Medtronic (NYSE:MDT) announced today that it received FDA 510(k) clearance for its Linq II insertable cardiac monitor (ICM) system.

The Linq II ICM initially received FDA clearance in 2020 for patients aged 21 or older. The clearance announced today allows for use in pediatric patients over two years old who have heart rhythm abnormalities and require long-term, continuous monitoring.

Medtronic said in a news release that Linq II is the first and only ICM to receive such clearance.

“For pediatric cardiologists who see many young patients needing continuous, long-term monitoring for infrequent or unknown heart rhythm conditions, this expanded indication for the LINQ II ICM is critically important,” said Dr. Jennifer Silva, director of pediatric cardiac electrophysiology at Washington University in St. Louis and St. Louis Children’s Hospital. “The data generated from these small monitors can help us better tailor treatment decisions and ongoing management for our patients.”

Linq II is one-third the size of a AAA battery. The wireless ICM helps patients who experience infrequent symptoms including dizziness, palpitations, syncope (fainting) and chest pain. Those patients require long-term monitoring or ongoing management and Linq II has a battery life of up to 4.5 years.

The device allows patients to undergo MRI when needed and, as an implantable device, it doesn’t interfere with the user’s daily activities.

Enhanced by AI

Linq II also features Medtronic’s AccuRhythm AI algorithms. The algorithms apply artificial intelligence to heart rhythm data collected by the monitor, helping physicians diagnose and treat patients. Medtronic said the algorithms demonstrated reductions in the number of false alerts for AFib (74.1% reduction) and pause (97.4%). The platform also preserves more than 99% of true alerts, the medtech giant said.

Users can choose to use their smartphones with Linq II to automatically transfer device data as well.
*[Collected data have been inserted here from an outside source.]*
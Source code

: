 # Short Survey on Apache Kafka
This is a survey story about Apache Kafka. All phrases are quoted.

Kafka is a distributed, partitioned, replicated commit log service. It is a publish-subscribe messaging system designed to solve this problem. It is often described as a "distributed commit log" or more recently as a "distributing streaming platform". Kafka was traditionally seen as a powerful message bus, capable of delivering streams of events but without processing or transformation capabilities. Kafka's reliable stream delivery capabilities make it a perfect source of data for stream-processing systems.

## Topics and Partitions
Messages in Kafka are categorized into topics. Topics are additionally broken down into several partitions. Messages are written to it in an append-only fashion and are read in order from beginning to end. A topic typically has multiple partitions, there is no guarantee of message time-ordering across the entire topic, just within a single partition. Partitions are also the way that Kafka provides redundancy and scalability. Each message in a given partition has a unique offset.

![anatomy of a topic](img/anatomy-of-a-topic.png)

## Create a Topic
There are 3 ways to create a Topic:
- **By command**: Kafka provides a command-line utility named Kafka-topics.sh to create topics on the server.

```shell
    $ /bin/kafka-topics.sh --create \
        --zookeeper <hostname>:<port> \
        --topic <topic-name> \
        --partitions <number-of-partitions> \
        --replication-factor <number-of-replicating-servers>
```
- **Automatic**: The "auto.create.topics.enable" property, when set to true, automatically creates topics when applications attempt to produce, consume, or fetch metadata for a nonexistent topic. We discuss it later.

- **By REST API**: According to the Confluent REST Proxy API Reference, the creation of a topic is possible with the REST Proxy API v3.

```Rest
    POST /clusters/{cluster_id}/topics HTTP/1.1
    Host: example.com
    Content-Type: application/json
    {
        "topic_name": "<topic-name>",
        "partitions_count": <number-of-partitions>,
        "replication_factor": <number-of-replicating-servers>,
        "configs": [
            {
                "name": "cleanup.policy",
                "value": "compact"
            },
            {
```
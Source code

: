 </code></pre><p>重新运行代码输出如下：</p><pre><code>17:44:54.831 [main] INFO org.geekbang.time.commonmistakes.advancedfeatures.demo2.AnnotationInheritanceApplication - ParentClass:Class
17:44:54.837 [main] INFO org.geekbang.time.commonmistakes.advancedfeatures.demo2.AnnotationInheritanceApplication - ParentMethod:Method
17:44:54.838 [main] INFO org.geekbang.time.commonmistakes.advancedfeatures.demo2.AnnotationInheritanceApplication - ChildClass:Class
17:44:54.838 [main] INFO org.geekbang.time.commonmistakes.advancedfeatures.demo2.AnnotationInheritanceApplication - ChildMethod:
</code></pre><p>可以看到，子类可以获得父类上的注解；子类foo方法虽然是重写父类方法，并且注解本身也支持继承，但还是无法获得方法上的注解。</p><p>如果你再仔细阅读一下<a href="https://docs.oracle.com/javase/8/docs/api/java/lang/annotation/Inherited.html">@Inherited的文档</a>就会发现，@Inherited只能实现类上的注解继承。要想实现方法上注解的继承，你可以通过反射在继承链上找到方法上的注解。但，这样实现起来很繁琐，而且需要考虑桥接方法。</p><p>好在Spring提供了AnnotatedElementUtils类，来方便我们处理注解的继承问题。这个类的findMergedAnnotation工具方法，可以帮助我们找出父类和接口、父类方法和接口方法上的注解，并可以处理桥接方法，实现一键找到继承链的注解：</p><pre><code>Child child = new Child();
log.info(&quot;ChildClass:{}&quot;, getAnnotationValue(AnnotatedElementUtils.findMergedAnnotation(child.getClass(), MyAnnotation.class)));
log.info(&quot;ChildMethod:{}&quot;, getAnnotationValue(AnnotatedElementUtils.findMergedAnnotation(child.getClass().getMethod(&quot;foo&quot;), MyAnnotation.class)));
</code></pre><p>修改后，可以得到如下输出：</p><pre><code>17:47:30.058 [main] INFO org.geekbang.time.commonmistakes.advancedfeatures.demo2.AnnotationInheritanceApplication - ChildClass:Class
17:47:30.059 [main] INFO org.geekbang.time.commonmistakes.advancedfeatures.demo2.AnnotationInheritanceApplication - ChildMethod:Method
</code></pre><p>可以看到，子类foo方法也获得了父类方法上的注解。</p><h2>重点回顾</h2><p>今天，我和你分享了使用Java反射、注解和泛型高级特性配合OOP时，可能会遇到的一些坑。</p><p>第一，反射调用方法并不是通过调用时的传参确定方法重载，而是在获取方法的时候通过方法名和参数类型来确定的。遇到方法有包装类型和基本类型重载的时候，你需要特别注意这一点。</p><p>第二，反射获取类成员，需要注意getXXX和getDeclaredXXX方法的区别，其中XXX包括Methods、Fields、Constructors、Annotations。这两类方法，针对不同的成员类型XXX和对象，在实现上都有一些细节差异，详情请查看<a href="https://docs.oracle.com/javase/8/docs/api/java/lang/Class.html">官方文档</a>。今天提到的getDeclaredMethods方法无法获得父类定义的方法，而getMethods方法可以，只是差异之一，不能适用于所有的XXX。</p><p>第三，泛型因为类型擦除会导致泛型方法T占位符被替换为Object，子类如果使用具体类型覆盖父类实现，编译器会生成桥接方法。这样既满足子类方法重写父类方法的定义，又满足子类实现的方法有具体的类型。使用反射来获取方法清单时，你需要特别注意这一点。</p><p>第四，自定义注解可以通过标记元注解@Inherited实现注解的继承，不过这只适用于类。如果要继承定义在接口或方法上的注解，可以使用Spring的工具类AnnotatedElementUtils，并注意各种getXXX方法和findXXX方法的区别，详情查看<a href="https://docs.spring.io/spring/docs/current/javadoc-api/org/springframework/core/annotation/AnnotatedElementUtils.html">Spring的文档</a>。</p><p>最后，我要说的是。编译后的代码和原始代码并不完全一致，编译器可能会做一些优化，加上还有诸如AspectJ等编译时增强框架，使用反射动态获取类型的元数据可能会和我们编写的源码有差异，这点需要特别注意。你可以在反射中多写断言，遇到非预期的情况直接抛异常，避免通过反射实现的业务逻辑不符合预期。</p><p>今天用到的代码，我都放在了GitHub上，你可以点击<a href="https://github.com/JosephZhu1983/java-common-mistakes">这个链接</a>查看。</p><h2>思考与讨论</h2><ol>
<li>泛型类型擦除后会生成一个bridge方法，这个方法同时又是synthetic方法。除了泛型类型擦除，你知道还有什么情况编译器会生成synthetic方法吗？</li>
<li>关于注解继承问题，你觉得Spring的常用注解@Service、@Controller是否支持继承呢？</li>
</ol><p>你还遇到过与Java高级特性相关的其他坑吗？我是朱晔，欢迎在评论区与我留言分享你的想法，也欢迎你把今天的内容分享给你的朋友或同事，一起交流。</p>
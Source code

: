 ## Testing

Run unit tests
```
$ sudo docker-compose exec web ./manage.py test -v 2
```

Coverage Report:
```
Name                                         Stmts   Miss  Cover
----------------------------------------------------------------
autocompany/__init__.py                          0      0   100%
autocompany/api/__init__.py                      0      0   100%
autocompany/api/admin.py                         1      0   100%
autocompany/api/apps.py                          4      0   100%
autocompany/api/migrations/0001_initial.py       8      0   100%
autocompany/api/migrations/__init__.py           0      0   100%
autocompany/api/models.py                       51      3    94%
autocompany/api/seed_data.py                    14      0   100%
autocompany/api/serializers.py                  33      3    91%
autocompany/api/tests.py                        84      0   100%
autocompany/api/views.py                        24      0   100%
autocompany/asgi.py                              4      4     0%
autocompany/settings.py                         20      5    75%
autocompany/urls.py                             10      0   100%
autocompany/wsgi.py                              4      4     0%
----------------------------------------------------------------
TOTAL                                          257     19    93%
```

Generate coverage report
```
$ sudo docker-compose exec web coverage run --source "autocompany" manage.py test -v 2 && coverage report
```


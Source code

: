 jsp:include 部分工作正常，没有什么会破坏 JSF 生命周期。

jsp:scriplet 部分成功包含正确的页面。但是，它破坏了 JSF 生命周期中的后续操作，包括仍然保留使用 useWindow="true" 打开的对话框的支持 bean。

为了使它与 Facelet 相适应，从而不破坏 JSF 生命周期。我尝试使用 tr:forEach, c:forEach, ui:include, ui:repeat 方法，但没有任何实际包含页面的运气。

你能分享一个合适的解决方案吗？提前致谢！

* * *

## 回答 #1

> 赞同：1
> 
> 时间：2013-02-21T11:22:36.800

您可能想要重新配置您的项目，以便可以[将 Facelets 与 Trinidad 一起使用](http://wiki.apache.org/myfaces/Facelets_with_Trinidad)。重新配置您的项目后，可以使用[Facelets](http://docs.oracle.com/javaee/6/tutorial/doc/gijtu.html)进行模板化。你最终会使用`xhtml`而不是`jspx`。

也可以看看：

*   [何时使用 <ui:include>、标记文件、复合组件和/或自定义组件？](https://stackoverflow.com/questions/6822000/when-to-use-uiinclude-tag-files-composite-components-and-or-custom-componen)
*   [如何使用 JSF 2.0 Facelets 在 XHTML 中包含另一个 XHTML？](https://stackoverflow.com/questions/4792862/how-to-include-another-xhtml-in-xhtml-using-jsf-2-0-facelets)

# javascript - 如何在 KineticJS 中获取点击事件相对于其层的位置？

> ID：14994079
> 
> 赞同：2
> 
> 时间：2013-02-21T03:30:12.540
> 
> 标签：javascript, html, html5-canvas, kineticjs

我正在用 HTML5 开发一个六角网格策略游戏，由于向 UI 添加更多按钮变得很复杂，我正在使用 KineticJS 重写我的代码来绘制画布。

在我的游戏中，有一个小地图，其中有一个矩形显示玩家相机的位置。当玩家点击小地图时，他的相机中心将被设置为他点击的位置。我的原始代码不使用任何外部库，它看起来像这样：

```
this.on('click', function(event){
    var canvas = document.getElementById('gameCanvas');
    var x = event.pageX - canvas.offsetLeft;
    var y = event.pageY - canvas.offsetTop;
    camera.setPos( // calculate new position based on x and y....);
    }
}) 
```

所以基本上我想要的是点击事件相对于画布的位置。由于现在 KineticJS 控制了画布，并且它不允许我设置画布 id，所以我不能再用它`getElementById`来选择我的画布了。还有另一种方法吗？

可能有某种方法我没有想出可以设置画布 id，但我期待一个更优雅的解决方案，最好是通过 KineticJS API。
The data goes to the MyCareLink Heart mobile app using BlueSync Bluetooth communication technology.

“As a result of this milestone, physicians will be able to provide actionable data to help diagnose underlying heart conditions and define treatment protocols in our younger patients with abnormal heart rhythms,” said Julie Brewer, president of the Medtronic Cardiovascular Diagnostics and Services business. “And parents can have peace of mind knowing their child’s heart is being monitored continuously, and their doctor will be notified of abnormal heartbeats.”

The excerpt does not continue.